> _WORK REQUEST_
Both the line below containing "TBD | TBD |" and the line containing "handbook.mattermost.com | Internal", along with every line between them, should be repeated exactly; no other line belongs in the answer.

[Data excerpts]
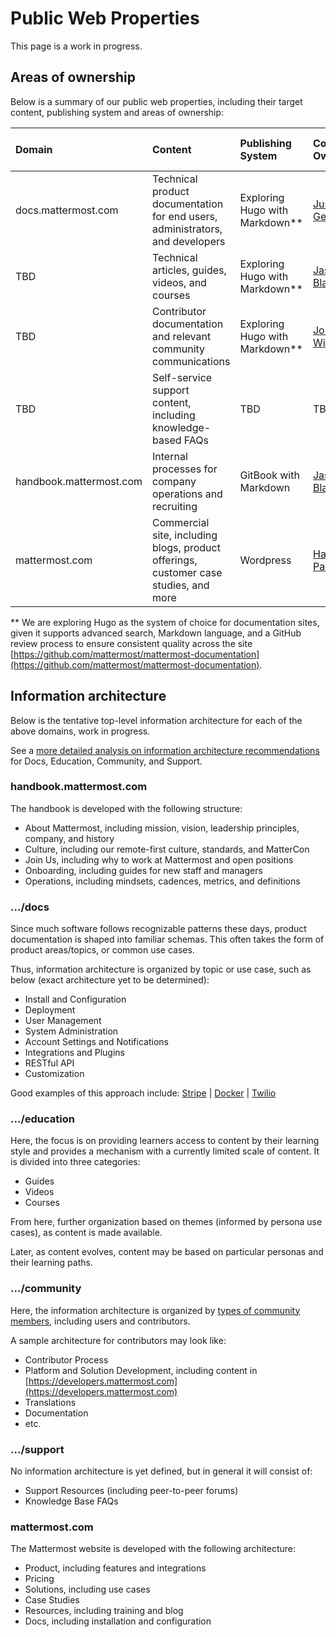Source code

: # Public Web Properties

This page is a work in progress.

## Areas of ownership

Below is a summary of our public web properties, including their target content, publishing system and areas of ownership:

| Domain | Content | Publishing System | Content Owner | Quality Control Owner |
| :--- | :--- | :--- | :--- | :--- |
| docs.mattermost.com | Technical product documentation for end users, administrators, and developers | Exploring Hugo with Markdown\*\* | [Justine Geffen](http://github.com/justinegeffen) | [Justine Geffen](http://github.com/justinegeffen) and [Amy Blais](http://github.com/amyblais) |
| TBD | Technical articles, guides, videos, and courses | Exploring Hugo with Markdown\*\* | [Jason Blais](http://github.com/jasonblais) | TBD |
| TBD | Contributor documentation and relevant community communications | Exploring Hugo with Markdown\*\* | [Joram Wilander](http://github.com/jwilander) | [Joram Wilander](http://github.com/jwilander) |
| TBD | Self-service support content, including knowledge-based FAQs | TBD | TBD | TBD |
| handbook.mattermost.com | Internal processes for company operations and recruiting | GitBook with Markdown | [Jason Blais](http://github.com/jasonblais) | [Justine Geffen](http://github.com/justinegeffen) and [Amy Blais](http://github.com/amyblais) |
| mattermost.com | Commercial site, including blogs, product offerings, customer case studies, and more | Wordpress | [Hanna Park](https://github.com/hannaparks) | [Asaad Mahmood](https://github.com/asaadmahmood) |

\*\* We are exploring Hugo as the system of choice for documentation sites, given it supports advanced search, Markdown language, and a GitHub review process to ensure consistent quality across the site [https://github.com/mattermost/mattermost-documentation](https://github.com/mattermost/mattermost-documentation).

## Information architecture

Below is the tentative top-level information architecture for each of the above domains, work in progress.

See a [more detailed analysis on information architecture recommendations](https://docs.google.com/document/d/1CaRpCo0Aic-bDIKGtIA5mbtaH7JarCH-3v7rP-SBFHk/edit#) for Docs, Education, Community, and Support.

### handbook.mattermost.com

The handbook is developed with the following structure:

* About Mattermost, including mission, vision, leadership principles, company, and history
* Culture, including our remote-first culture, standards, and MatterCon
* Join Us, including why to work at Mattermost and open positions
* Onboarding, including guides for new staff and managers
* Operations, including mindsets, cadences, metrics, and definitions

### .../docs

Since much software follows recognizable patterns these days, product documentation is shaped into familiar schemas. This often takes the form of product areas/topics, or common use cases.

Thus, information architecture is organized by topic or use case, such as below \(exact architecture yet to be determined\):

* Install and Configuration
* Deployment
* User Management
* System Administration
* Account Settings and Notifications
* Integrations and Plugins
* RESTful API
* Customization

Good examples of this approach include: [Stripe](https://stripe.com/docs) \| [Docker](https://docs.docker.com/) \| [Twilio](https://www.twilio.com/docs)

### .../education

Here, the focus is on providing learners access to content by their learning style and provides a mechanism with a currently limited scale of content. It is divided into three categories:

* Guides
* Videos
* Courses

From here, further organization based on themes \(informed by persona use cases\), as content is made available.

Later, as content evolves, content may be based on particular personas and their learning paths.

### .../community

Here, the information architecture is organized by [types of community members](https://docs.mattermost.com/process/community-overview.html), including users and contributors.

A sample architecture for contributors may look like:

* Contributor Process
* Platform and Solution Development, including content in [https://developers.mattermost.com](https://developers.mattermost.com)
* Translations
* Documentation
* etc.

### .../support

No information architecture is yet defined, but in general it will consist of:

* Support Resources \(including peer-to-peer forums\)
* Knowledge Base FAQs

### mattermost.com

The Mattermost website is developed with the following architecture:

* Product, including features and integrations
* Pricing
* Solutions, including use cases
* Case Studies
* Resources, including training and blog
* Docs, including installation and configuration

> _SOLVED EXERCISE_
| TBD | Self-service support content, including knowledge-based FAQs | TBD | TBD | TBD |
| handbook.mattermost.com | Internal processes for company operations and recruiting | GitBook with Markdown | [Jason Blais](http://github.com/jasonblais) | [Justine Geffen](http://github.com/justinegeffen) and [Amy Blais](http://github.com/amyblais) |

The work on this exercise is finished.